You’ll want to do any restoration work beforehand, as I have. If the photo is in color, desaturate it.We’ll start out with a black and white canvas. All that’s left is to clean up the haze of age that remains, if any. Keep in mind, one of the objects of this project is to make the photo look like it could have been taken yesterday. This is not an exercise in photo restoration, but in photo manipulation. To “erase” the haze and brighten the photo, I’ll give it a Levels Adjustment. Bring the sliders in until they’re in the area where the histogram starts. In this case I went a little further into the shadow values, on the left, or the black slider. I wanted the shadows deeper in this instance. Play with the sliders to achieve the look you like. If you have Photoshop CS4, use the Adjustment panel for the adjustment layers. If you’re using a version or a program that doesn’t have adjustment layers, be sure to make your own by duplicating the layer and doing the adjustments on that layer!
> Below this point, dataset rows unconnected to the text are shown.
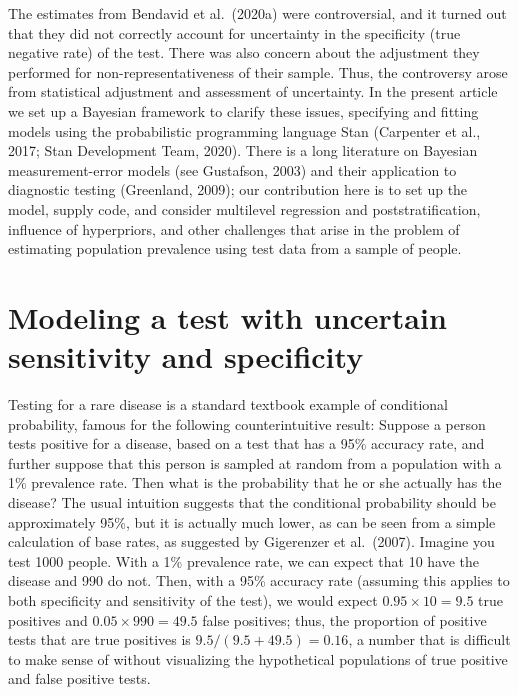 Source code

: \documentclass[11pt]{article}
\begin{document}
The estimates from Bendavid et al.\ (2020a) were controversial, and it turned out that they did not correctly account for uncertainty in the specificity (true negative rate) of the test.  There was also concern about the adjustment they performed for non-representativeness of their sample.  Thus, the controversy arose from statistical adjustment and assessment of uncertainty.  In the present article we set up a Bayesian framework to clarify these issues, specifying and fitting models using the probabilistic programming language Stan (Carpenter et al., 2017; Stan Development Team, 2020).  There is a long literature on Bayesian measurement-error models (see Gustafson, 2003) and their application to diagnostic testing (Greenland, 2009); our contribution here is to set up the model, supply code, and consider multilevel regression and poststratification, influence of hyperpriors, and other challenges that arise in the problem of estimating population prevalence using test data from a sample of people.


\section{Modeling a test with uncertain sensitivity and specificity}\label{model1}

Testing for a rare disease is a standard textbook example of conditional probability, famous for the following counterintuitive result:  Suppose a person tests positive for a disease, based on a test that has a 95\% accuracy rate, and further suppose that this person is sampled at random from a population with a 1\% prevalence rate.  Then what is the probability that he or she actually has the disease? The usual intuition suggests that the conditional probability should be approximately 95\%, but it is actually much lower, as can be seen from a simple calculation of base rates, as suggested by Gigerenzer et al.\ (2007).  Imagine you test 1000 people.  With a 1\% prevalence rate, we can expect that 10 have the disease and 990 do not.  Then, with a 95\% accuracy rate (assuming this applies to both specificity and sensitivity of the test), we would expect $0.95 \times 10=9.5$ true positives and $0.05 \times 990 =  49.5$ false positives; thus, the proportion of positive tests that are true positives is $9.5/(9.5+49.5) = 0.16$, a number that is difficult to make sense of without visualizing the hypothetical populations of true positive and false positive tests.
\end{document}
Combine all layers into one (Ctrl+Shift+Alt+J or Cmd+Opt+Shift+J).
As with many old photos, the sky in this one is just a solid light tone. We need a dramatic sky with lots of clouds. Use a sky photo from your own “stock photo” library, buy an appropriate stock photo or walk outside and take a picture of a cloudy sky. Unless your sky photo is really dramatic, use a Black & White Adjustment layer on it, instead of just desaturating it, to bring out the contrast. Move the sky photo into the layer stack of the card photo, if you haven’t already done so, and place it under the combined layer from the last step. This is your cloud layer.
Now back to the card layer: Using your favorite masking method (I used Calculations), mask out the sky.
Keeping the masked card layer visible, select the cloud layer beneath it. You’re going to run a Levels Adjustment on the sky to match it more closely to the card layer and for this you need to have both visible. Adjust the Levels sliders until the sky looks closer to the photo, keeping in mind this will be nighttime!
Duplicate the cloud layer. Again using your favorite masking method, separate the clouds from the sky. The Black & White and Levels Adjustments should make this much easier. This is your cloud extract layer.
What we need now is a moon! Make a new blank layer at the top of the layer stack. Select the Elliptical Marquee Tool. Holding the Shift key down, make a circle. Fill with white.
Now for some moonglow: Give the moon layer an Outer Glow layer style (the fx icon at the bottom of the layer palette). You can use the settings illustrated or try your own.
Move the moon layer in between the cloud layer and the cloud extract layer, as shown below:
Adjust the size of the moon to your taste. Keep in mind, the bigger, or closer, the moon, the larger and stronger the shadows.
As the last step of part one, we’re going to use another Levels Adjustment to start changing day into night. In the Levels Adjustment panel, move the black, or shadows, slider to the right to deepen the shadows and start to give the photo that nighttime feel.
In part two we’ll make some shadows in our scene!
OK, you rock! I love photo manipulation. I could do it all day ~ not that I’ve mastered it, but maybe someday…
Caroline
For images going on the Web, you’ll want to go with either GIF or JPEG.And because these formats can be viewed by anyone with a Web browser, they are also the best choice for sending images via email
I was writing the tutorial with sending the old fashioned way in mind, but if anyone wanted to make the cards for email distribution, that’s a good point! Thank you!